Source: Joel B. Pollak
The U.S. Supreme Court rejected a challenge to Obamacare on Thursday in California v. Texas on technical grounds, holding 7-2 that the plaintiffs — some 17 Republican-led states — lacked the standing to bring a suit against the law.
The states wanted the courts to overturn Obamacare, arguing that since the “individual mandate” penalty for not buying health insurance — which the Court, controversially, redefined as a “tax” in 2012 — had been set to zero by President Donald Trump’s tax reforms, the entire law was unconstitutional. Moreover, since the “individual mandate” was integral to the functioning of Obamacare, it could not be severed from the law, and therefore the whole law had to be discarded.
In a majority opinion written by Justice Stephen Breyer, the Court held:
The Constitution gives federal courts the power to adjudicate only genuine “Cases” and “Controversies.” Art. III, §2. To have standing, a plaintiff must “allege personal injury fairly traceable to the defendant’s allegedly unlawful conduct and likely to be redressed by the requested relief.” DaimlerChrysler Corp. v. Cuno, 547 U. S. 332, 342. No plaintiff has shown such an injury “fairly traceable” to the “allegedly unlawful conduct” challenged here.
Though the individual mandate is no longer enforceable, the Court held, “Unenforceable statutory language alone is not sufficient to establish standing.”
In a dissent, Justices Samuel Alito and Neil Gorsuch protested against the Court’s apparent bias: “Today’s decision is the third installment in our epic Affordable Care Act trilogy, and it follows the same pattern as installments one and two. In all three episodes, with the Affordable Care Act facing a serious threat, the Court has pulled off an improbable rescue.”
Alito wrote: “Texas and the other state plaintiffs have standing, and now that the “tax” imposed by the individual mandate is set at $0, the mandate cannot be sustained under the taxing power. As a result, it is clearly unconstitutional, and to the extent that the provisions of the ACA that burden the States are inextricably linked to the individual mandate, they too are unenforceable.”

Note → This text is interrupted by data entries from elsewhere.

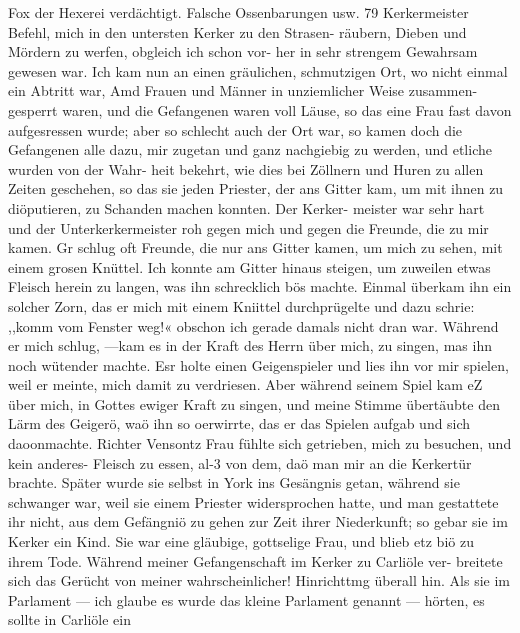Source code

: Fox der Hexerei verdächtigt. Falsche Ossenbarungen usw. 79
Kerkermeister Befehl, mich in den untersten Kerker zu den Strasen-
räubern, Dieben und Mördern zu werfen, obgleich ich schon vor-
her in sehr strengem Gewahrsam gewesen war. Ich kam nun
an einen gräulichen, schmutzigen Ort, wo nicht einmal ein Abtritt
war, Amd Frauen und Männer in unziemlicher Weise zusammen-
gesperrt waren, und die Gefangenen waren voll Läuse, so das eine
Frau fast davon aufgesressen wurde; aber so schlecht auch der
Ort war, so kamen doch die Gefangenen alle dazu, mir zugetan
und ganz nachgiebig zu werden, und etliche wurden von der Wahr-
heit bekehrt, wie dies bei Zöllnern und Huren zu allen Zeiten
geschehen, so das sie jeden Priester, der ans Gitter kam, um mit
ihnen zu diöputieren, zu Schanden machen konnten. Der Kerker-
meister war sehr hart und der Unterkerkermeister roh gegen mich und
gegen die Freunde, die zu mir kamen. Gr schlug oft Freunde,
die nur ans Gitter kamen, um mich zu sehen, mit einem grosen
Knüttel. Ich konnte am Gitter hinaus steigen, um zuweilen etwas
Fleisch herein zu langen, was ihn schrecklich bös machte. Einmal
überkam ihn ein solcher Zorn, das er mich mit einem Kniittel
durchprügelte und dazu schrie: ,,komm vom Fenster weg!« obschon
ich gerade damals nicht dran war. Während er mich schlug,
—kam es in der Kraft des Herrn über mich, zu singen, mas ihn
noch wütender machte. Esr holte einen Geigenspieler und lies
ihn vor mir spielen, weil er meinte, mich damit zu verdriesen.
Aber während seinem Spiel kam eZ über mich, in Gottes ewiger
Kraft zu singen, und meine Stimme übertäubte den Lärm des
Geigerö, waö ihn so oerwirrte, das er das Spielen aufgab und
sich daoonmachte.
Richter Vensontz Frau fühlte sich getrieben, mich zu besuchen,
und kein anderes- Fleisch zu essen, al-3 von dem, daö man mir
an die Kerkertür brachte. Später wurde sie selbst in York ins
Gesängnis getan, während sie schwanger war, weil sie einem
Priester widersprochen hatte, und man gestattete ihr nicht, aus
dem Gefängniö zu gehen zur Zeit ihrer Niederkunft; so gebar
sie im Kerker ein Kind. Sie war eine gläubige, gottselige Frau,
und blieb etz biö zu ihrem Tode.
Während meiner Gefangenschaft im Kerker zu Carliöle ver-
breitete sich das Gerücht von meiner wahrscheinlicher! Hinrichttmg
überall hin. Als sie im Parlament — ich glaube es wurde das
kleine Parlament genannt — hörten, es sollte in Carliöle ein


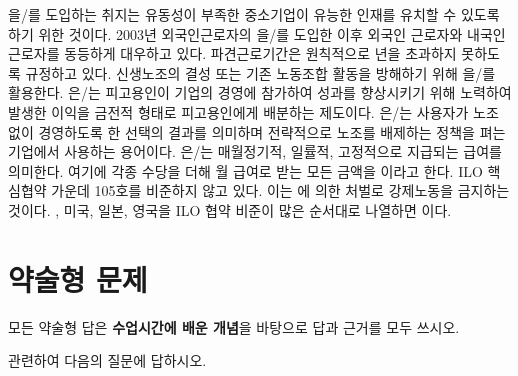 \documentclass[11pt,answers]{exam} %
\begin{document}
\begin{questions}
\question\fillin[스톡옵션]{}을/를 도입하는 취지는 유동성이 부족한 중소기업이 유능한 인재를 유치할 수 있도록 하기 위한 것이다.  
 2003년 외국인근로자의 \fillin[고용허가제]{}을/를 도입한 이후 외국인 근로자와 내국인 근로자를 동등하게 대우하고 있다. 
 파견근로기간은 원칙적으로 \fillin[1]{}년을 초과하지 못하도록 규정하고 있다. 
 신생노조의 결성 또는 기존 노동조합 활동을 방해하기 위해 \fillin[노조파괴전문가]{}을/를 활용한다.
\question\fillin[성과배분]{}은/는 피고용인이 기업의 경영에 참가하여 성과를 향상시키기 위해 노력하여 발생한 이익을 금전적 형태로 피고용인에게 배분하는 제도이다. 
\question\fillin[비노조]{}은/는 사용자가 노조 없이 경영하도록 한 선택의 결과를 의미하며 전략적으로 노조를 배제하는 정책을 펴는 기업에서 사용하는 용어이다. 
\question\fillin[통상임금]{}은/는 매월정기적, 일률적, 고정적으로 지급되는 급여를 의미한다. 여기에 각종 수당을 더해 월 급여로 받는 모든 금액을 \fillin[평균임금]{}이라고 한다.
 ILO 핵심협약 가운데 105호를 비준하지 않고 있다. 이는 에 의한 처벌로 강제노동을 금지하는 것이다.
, 미국, 일본, 영국을 ILO 협약 비준이 많은 순서대로 나열하면 \fillin[영국, 일본, 한국, 미국]{} 이다. 
\pagebreak

\section*{약술형 문제}
모든 약술형 답은 \textbf{수업시간에 배운 개념}을 바탕으로 답과 근거를 모두 쓰시오.

 관련하여 다음의 질문에 답하시오.
\end{questions}
\end{document}
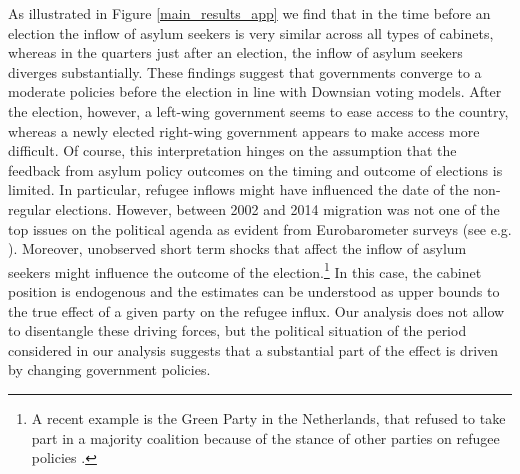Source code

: \documentclass[a4paper,12pt]{article}
\begin{document}
As illustrated in Figure \ref{main_results_app} we find that in the time before an election the inflow of asylum seekers is very similar across all types of cabinets, whereas in the quarters just after an election, the inflow of asylum seekers diverges substantially. These findings suggest that governments converge to a moderate policies before the election in line with Downsian voting models. After the election, however, a left-wing government seems to ease access to the country, whereas a newly elected right-wing government appears to make access more difficult. Of course, this interpretation hinges on the assumption that the feedback from asylum policy outcomes on the timing and outcome of elections is limited. In particular, refugee inflows might have influenced the date of the non-regular elections. However, between 2002 and 2014 migration was not one of the top issues on the political agenda as evident from Eurobarometer surveys (see e.g. \citet{hatton2017}). Moreover, unobserved short term shocks that affect the inflow of asylum seekers might influence the outcome of the election.\footnote{A recent example is the Green Party in the Netherlands, that refused to take part in a majority coalition because of the stance of other parties on refugee policies \textit{\citep{Economist2017}}.} In this case, the cabinet position is endogenous and the estimates can be understood as upper bounds to the true effect of a given party on the refugee influx. Our analysis does not allow to disentangle these driving forces, but the political situation of the period considered in our analysis suggests that a substantial part of the effect is driven by changing government policies.


\end{document}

Justice Clarence Thomas, in a concurring opinion, noted the double-standard of Obamacare’s defenders, “who argued in first instance that the individual coverage mandate is the Act’s linchpin, yet now, in an about-face, contend that it is just a throwaway sentence.” However, he said, the plaintiffs had not been injured by unlawful action under Obamacare in a way that would give them standing to sue, and so he cast his vote with the majority.
Breyer’s role in the majority opinion is interesting, as it comes while left-wing Democrats are insisting that he retire so that President Joe Biden can appoint a younger, liberal replacement. Justice Amy Coney Barrett, President Trump’s last appointee, joined the majority opinion; her potential ruling on the case came up during her confirmation hearing last year.